The University of Pennsylvania is set to make history as the first Ivy League school to offer a degree in AI. Recognizing the transformative potential of AI in various fields, Penn aims to train future leaders in this cutting-edge technology. The program will provide students with a strong foundation in AI theory, including mathematical and computer classes, while also emphasizing the ethics and practical applications of AI. Students will have the opportunity to specialize in areas such as robotics, health tech, and social systems. The Bachelor of Science in Engineering in Artificial Intelligence degree will be available for enrollment in the fall of 2024.
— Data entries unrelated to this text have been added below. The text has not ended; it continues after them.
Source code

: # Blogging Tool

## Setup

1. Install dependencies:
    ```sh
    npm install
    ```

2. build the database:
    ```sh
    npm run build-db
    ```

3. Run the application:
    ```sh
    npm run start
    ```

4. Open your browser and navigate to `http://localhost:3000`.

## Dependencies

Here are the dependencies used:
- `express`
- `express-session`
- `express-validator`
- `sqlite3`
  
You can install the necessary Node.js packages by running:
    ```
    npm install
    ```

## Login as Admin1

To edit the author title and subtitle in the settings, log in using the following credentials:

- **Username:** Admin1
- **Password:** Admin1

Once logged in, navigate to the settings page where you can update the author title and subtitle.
No Patents for AI, but Humans Get the Credit

The US Patent and Trademark Office (USPTO) has clarified that AI systems cannot be listed as inventors in patent applications. However, humans can use AI tools during the invention process and still qualify as inventors. The agency’s recent guidance states that individuals using AI must disclose if they employed this technology in the creation of their patented inventions. To register a patent, the person utilizing AI must have significantly contributed to the invention’s conception, beyond simply overseeing the AI system. This ruling follows a previous case where the USPTO denied a petition to include an AI system as an inventor in a patent application.

Finding “The One” with AI Bots on Dating Apps

Aleksandr Zhadan, a 23-year-old AI product manager, used AI-powered bots to navigate through women’s profiles on the dating app Tinder, weeding out certain characteristics that he didn’t find appealing. By automating parts of his dating experience, Zhadan hoped to save time and emotional strain. While the AI bot initially had its flaws, Zhadan continued to improve it by incorporating human conversation data. Eventually, an improved version of the bot struck up a conversation with Karina Vyalshakaeva, and they formed a connection without her realizing she was conversing with an AI. Zhadan and Karina are now engaged and planning to get married, thanks to the bot’s assistance.
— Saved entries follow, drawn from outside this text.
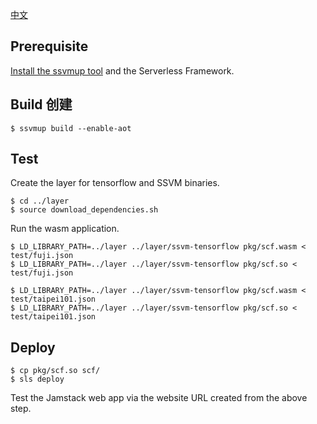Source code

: [中文](README.md)

## Prerequisite 

[Install the ssvmup tool](https://www.secondstate.io/articles/ssvmup/) and the Serverless Framework.

## Build 创建

```
$ ssvmup build --enable-aot
```

## Test 

Create the layer for tensorflow and SSVM binaries.

```
$ cd ../layer
$ source download_dependencies.sh
```

Run the wasm application.

```
$ LD_LIBRARY_PATH=../layer ../layer/ssvm-tensorflow pkg/scf.wasm < test/fuji.json
$ LD_LIBRARY_PATH=../layer ../layer/ssvm-tensorflow pkg/scf.so < test/fuji.json

$ LD_LIBRARY_PATH=../layer ../layer/ssvm-tensorflow pkg/scf.wasm < test/taipei101.json
$ LD_LIBRARY_PATH=../layer ../layer/ssvm-tensorflow pkg/scf.so < test/taipei101.json
```

## Deploy 

```
$ cp pkg/scf.so scf/
$ sls deploy
```

Test the Jamstack web app via the website URL created from the above step.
AI Job Losses: Is It Really to Blame?

Fortune explores the narrative of job losses attributed to AI and uncovers that, in most cases, AI is not directly replacing human workers. While AI is causing job losses in the tech sector, it is primarily due to companies shedding jobs to invest in expensive AI talent and technology. Other job losses attributed to AI are often misleading, with companies using AI as a convenient excuse to cover up other underlying issues. While AI will change the configuration and career pathways of many professions, the fear of mass unemployment due to AI is unwarranted.
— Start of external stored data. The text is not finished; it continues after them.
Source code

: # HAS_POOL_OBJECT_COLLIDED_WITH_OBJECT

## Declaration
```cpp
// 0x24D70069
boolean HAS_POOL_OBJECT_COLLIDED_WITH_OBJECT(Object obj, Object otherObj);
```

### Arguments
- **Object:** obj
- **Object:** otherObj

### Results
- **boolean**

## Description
Get Ready for a More Human Workforce

The shift towards an AI-driven economy is putting technical and data skills at risk of being replaced while highlighting the importance of soft skills such as communication, empathy, and critical thinking. As AI technology continues to advance, jobs that require programming, writing, and translation will become easily replicable by machines. This calls for a reevaluation of how workers are trained and the value placed on different skills. Despite the rise of technical skills in recent years, it’s time to prioritize and invest in the skills that make us uniquely human.